** What you will do **
What lines in the records include the string "Thus"? Return each one.

** Extracted records **
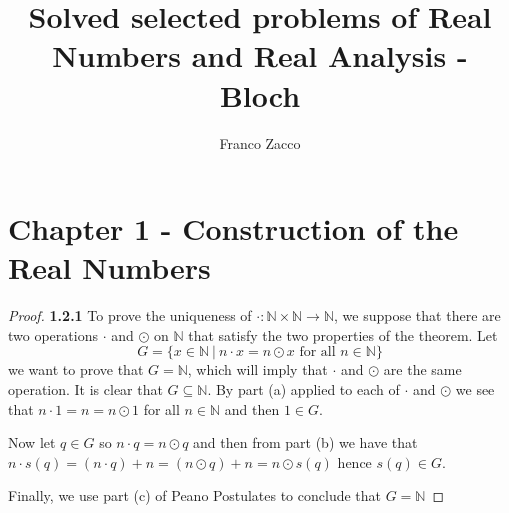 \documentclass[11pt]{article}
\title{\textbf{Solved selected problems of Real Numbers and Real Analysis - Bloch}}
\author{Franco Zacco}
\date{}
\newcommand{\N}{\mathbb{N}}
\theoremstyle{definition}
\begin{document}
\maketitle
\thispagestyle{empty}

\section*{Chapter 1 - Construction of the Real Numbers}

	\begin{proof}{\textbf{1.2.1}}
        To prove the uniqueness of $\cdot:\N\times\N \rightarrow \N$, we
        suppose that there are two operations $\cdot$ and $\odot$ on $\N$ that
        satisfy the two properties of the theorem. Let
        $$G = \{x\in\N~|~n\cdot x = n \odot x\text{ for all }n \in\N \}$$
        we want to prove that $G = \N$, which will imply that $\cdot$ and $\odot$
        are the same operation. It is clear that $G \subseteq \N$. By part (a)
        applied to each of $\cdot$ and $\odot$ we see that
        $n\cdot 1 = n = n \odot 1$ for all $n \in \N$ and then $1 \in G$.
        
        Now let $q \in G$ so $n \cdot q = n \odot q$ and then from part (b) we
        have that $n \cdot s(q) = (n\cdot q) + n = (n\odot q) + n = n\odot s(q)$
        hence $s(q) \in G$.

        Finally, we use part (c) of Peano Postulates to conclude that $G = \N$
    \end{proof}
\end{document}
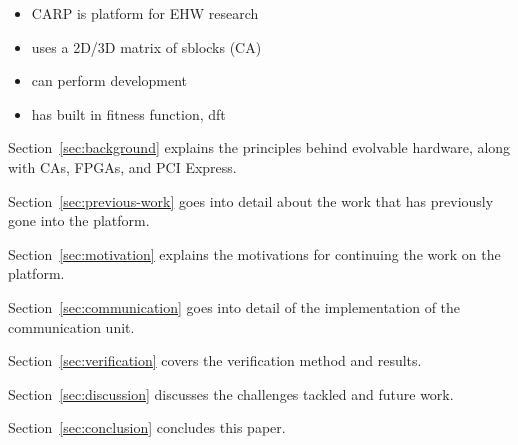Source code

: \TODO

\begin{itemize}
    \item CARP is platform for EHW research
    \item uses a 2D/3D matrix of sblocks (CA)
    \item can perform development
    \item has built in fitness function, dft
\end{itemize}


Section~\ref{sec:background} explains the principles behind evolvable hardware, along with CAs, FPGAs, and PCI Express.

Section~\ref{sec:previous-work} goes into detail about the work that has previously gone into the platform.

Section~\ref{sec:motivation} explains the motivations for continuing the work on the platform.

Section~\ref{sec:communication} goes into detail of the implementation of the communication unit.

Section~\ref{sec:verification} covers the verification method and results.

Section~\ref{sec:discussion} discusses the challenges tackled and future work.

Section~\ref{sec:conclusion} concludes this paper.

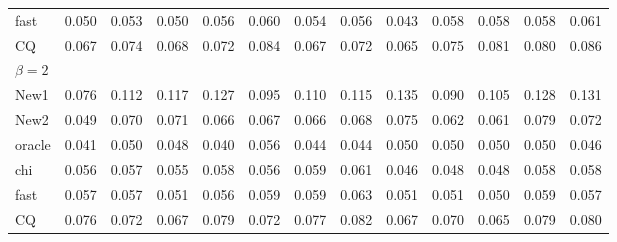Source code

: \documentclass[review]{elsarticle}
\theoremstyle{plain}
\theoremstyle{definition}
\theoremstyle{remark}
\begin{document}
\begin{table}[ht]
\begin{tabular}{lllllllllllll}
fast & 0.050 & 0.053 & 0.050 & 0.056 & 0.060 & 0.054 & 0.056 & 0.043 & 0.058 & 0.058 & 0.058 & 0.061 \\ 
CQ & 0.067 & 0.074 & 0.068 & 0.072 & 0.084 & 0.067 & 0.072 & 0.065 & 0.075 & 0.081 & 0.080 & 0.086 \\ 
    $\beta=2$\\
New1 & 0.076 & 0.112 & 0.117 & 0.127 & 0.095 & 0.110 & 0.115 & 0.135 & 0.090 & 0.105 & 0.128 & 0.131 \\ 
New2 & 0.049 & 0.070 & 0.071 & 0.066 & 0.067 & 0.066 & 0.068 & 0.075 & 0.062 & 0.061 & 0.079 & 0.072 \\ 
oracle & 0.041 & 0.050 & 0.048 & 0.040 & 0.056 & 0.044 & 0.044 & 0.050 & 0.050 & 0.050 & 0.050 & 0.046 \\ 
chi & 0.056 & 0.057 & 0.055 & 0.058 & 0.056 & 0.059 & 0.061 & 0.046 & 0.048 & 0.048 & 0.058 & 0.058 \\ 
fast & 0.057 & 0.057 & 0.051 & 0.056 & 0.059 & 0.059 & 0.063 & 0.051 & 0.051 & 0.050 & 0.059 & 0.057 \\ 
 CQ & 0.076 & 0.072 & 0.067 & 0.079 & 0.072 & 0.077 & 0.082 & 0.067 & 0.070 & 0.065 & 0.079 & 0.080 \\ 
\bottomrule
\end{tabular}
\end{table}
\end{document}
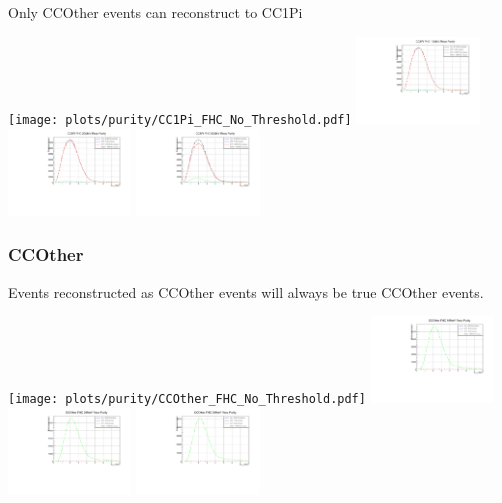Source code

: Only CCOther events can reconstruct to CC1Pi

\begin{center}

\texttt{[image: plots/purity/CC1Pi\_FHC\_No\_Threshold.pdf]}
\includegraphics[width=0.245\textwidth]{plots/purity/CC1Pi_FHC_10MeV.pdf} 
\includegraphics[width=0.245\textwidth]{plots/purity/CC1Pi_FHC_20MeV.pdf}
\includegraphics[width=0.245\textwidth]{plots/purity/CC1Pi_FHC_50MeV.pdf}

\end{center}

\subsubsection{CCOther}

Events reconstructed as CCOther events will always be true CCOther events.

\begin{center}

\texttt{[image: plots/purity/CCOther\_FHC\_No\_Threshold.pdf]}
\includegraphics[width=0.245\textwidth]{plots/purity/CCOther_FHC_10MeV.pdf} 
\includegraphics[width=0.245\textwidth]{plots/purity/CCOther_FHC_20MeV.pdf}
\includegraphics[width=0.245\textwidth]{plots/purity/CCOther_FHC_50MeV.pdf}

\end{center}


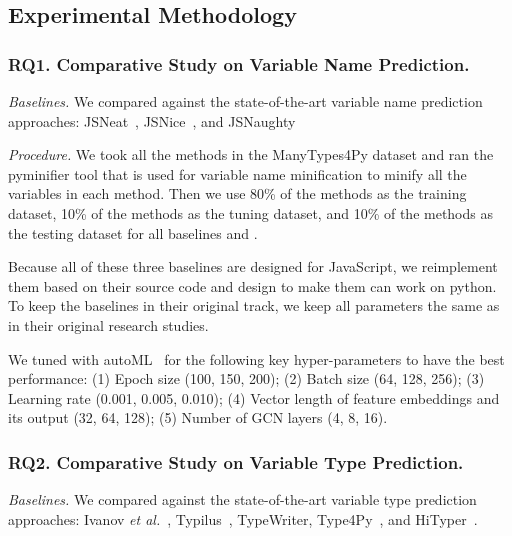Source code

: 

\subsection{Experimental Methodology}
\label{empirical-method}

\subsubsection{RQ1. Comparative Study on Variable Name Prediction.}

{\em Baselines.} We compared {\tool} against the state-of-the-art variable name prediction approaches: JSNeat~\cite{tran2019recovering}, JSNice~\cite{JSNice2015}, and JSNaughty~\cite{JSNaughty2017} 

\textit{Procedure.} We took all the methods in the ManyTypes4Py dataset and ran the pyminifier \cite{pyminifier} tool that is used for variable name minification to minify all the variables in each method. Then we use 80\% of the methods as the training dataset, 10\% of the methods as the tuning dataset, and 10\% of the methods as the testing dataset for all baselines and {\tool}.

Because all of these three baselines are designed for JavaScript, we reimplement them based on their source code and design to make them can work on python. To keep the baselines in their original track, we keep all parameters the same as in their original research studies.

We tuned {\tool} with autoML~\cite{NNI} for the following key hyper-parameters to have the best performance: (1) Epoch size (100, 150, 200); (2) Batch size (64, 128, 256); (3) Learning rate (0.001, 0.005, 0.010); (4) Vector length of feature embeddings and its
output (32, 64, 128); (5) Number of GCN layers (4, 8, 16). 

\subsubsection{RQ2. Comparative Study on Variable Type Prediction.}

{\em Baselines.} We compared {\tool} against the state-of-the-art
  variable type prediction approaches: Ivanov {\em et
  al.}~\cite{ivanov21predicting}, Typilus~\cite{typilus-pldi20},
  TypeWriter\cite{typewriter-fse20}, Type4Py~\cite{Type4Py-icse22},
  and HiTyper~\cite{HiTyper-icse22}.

---

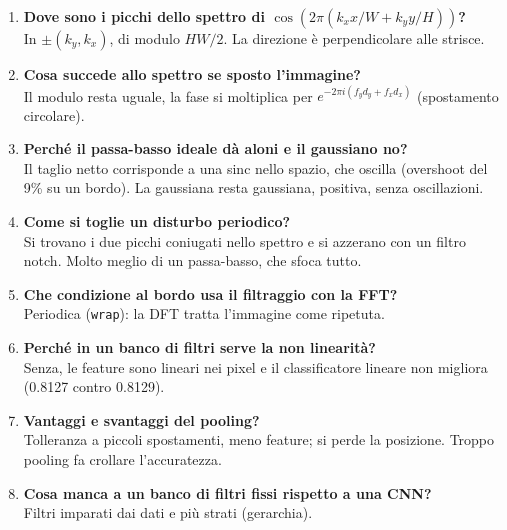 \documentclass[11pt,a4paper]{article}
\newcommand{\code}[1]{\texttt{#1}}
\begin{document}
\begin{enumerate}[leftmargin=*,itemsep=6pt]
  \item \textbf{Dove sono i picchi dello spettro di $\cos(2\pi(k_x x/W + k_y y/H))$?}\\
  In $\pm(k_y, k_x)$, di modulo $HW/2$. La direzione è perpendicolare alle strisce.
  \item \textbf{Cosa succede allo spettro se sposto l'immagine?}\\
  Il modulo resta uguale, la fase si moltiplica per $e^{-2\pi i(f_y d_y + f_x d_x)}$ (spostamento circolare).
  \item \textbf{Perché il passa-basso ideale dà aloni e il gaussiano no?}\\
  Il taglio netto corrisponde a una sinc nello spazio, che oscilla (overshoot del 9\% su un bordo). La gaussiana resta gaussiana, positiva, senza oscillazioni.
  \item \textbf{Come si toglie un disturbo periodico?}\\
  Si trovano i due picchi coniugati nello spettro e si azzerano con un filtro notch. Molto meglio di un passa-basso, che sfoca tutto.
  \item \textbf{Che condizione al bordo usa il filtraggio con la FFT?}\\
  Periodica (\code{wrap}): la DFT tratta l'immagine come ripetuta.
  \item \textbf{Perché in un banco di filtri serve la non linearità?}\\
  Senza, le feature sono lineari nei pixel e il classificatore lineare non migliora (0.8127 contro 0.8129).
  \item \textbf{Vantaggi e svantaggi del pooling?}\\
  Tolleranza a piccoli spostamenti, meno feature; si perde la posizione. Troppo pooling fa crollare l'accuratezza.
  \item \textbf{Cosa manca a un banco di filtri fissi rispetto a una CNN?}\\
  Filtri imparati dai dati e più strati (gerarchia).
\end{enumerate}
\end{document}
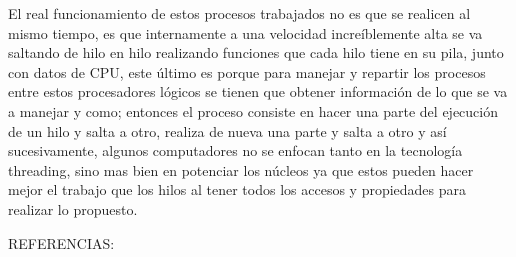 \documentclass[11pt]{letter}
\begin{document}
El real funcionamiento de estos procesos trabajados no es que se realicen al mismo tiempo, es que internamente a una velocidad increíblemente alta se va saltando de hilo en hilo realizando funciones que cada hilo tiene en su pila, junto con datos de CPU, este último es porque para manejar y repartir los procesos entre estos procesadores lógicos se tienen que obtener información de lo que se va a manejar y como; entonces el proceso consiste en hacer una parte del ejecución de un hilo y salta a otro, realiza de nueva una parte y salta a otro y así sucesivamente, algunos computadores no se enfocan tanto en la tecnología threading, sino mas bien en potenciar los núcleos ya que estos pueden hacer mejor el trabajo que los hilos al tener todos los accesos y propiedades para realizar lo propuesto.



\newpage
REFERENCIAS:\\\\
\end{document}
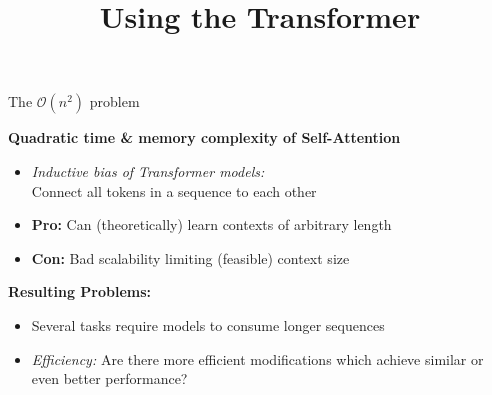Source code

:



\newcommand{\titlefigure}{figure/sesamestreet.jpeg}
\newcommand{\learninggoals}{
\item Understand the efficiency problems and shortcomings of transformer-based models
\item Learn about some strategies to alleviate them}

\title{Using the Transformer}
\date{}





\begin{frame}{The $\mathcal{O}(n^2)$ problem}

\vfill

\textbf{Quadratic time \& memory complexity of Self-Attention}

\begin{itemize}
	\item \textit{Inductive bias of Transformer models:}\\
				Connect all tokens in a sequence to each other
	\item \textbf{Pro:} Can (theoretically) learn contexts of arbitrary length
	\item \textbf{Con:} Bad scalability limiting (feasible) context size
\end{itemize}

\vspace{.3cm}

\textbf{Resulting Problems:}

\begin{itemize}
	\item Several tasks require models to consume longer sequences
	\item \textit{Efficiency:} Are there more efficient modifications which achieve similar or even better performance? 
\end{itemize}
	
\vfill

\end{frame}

--

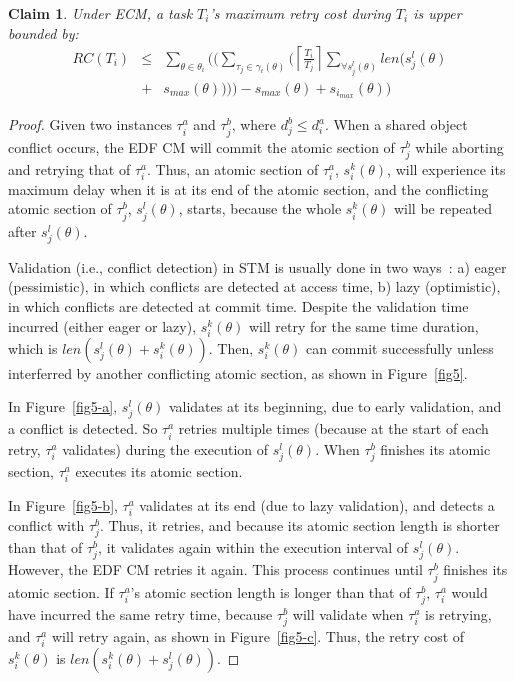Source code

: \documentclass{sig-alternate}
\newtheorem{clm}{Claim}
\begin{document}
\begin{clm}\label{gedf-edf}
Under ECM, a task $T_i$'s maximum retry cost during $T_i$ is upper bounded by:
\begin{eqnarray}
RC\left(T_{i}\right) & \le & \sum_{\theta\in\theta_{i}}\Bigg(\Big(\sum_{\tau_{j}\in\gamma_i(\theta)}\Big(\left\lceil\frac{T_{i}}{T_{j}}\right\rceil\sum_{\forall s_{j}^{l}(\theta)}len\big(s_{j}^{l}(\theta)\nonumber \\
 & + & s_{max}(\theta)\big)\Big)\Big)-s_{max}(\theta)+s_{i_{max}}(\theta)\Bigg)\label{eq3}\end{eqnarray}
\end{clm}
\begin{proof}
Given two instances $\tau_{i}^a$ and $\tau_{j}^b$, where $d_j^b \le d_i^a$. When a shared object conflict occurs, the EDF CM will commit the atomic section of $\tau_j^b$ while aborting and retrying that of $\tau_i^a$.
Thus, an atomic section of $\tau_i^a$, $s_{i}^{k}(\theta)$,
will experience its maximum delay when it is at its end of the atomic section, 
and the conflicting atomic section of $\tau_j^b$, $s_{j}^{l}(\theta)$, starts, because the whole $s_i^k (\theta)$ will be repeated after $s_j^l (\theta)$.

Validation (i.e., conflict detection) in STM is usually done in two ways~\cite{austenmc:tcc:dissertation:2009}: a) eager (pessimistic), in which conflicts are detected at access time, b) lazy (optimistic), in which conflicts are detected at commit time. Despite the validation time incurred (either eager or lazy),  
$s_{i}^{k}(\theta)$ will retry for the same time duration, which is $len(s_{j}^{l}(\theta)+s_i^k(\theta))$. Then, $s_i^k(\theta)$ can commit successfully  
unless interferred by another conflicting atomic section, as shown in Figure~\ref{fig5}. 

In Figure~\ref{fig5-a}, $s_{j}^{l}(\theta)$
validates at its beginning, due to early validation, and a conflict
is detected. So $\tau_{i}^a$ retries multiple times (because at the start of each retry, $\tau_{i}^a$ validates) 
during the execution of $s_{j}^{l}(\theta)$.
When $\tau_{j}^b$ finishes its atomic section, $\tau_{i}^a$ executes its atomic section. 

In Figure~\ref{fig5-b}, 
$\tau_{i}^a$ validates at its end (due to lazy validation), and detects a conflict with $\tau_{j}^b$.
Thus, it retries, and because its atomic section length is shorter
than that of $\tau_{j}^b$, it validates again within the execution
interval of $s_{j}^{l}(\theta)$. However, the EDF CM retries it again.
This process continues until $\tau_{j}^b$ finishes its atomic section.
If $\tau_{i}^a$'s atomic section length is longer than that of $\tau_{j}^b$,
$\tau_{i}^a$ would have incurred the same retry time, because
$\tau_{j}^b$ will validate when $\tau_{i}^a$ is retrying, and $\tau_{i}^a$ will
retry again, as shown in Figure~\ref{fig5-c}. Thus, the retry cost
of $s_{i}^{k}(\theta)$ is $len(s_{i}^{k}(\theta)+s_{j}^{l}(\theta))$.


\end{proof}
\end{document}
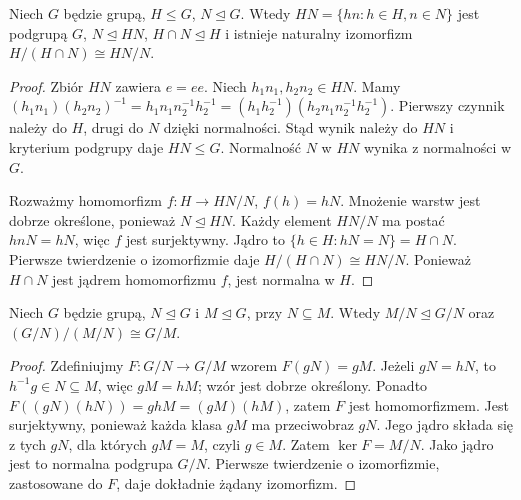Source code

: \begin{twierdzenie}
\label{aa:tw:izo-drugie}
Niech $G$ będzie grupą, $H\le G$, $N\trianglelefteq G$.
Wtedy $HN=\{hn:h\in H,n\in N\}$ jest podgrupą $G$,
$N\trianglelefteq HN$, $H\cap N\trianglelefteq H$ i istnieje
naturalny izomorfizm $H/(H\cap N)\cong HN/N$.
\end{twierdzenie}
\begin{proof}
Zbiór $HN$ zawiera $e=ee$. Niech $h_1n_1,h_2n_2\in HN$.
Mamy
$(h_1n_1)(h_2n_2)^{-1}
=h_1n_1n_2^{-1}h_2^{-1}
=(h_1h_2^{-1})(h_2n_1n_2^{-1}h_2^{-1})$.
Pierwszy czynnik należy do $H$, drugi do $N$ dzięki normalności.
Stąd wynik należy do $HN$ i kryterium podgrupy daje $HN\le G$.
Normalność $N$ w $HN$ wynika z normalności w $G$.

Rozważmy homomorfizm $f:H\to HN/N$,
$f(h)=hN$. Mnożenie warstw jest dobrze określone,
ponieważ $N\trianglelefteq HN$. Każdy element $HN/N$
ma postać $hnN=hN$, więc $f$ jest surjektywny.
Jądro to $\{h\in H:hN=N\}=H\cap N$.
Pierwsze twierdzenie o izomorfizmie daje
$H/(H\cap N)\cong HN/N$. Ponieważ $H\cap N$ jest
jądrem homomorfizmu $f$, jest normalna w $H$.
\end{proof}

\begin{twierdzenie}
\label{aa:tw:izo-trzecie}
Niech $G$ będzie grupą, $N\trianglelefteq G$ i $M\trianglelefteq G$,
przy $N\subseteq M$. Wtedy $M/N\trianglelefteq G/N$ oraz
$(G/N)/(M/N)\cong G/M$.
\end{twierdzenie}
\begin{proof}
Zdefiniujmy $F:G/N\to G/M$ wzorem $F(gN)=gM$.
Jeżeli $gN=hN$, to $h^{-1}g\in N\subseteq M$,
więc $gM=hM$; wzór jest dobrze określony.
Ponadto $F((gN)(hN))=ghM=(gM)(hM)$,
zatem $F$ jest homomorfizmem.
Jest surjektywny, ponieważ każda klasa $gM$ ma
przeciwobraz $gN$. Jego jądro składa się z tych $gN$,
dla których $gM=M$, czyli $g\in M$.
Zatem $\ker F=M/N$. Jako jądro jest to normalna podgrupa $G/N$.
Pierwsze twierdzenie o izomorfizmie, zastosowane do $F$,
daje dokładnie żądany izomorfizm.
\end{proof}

** Solution below **
Thus, an atomic section of $\tau_i^a$, $s_{i}^{k}(\theta)$,
Thus, it retries, and because its atomic section length is shorter
retry again, as shown in Figure~\ref{fig5-c}. Thus, the retry cost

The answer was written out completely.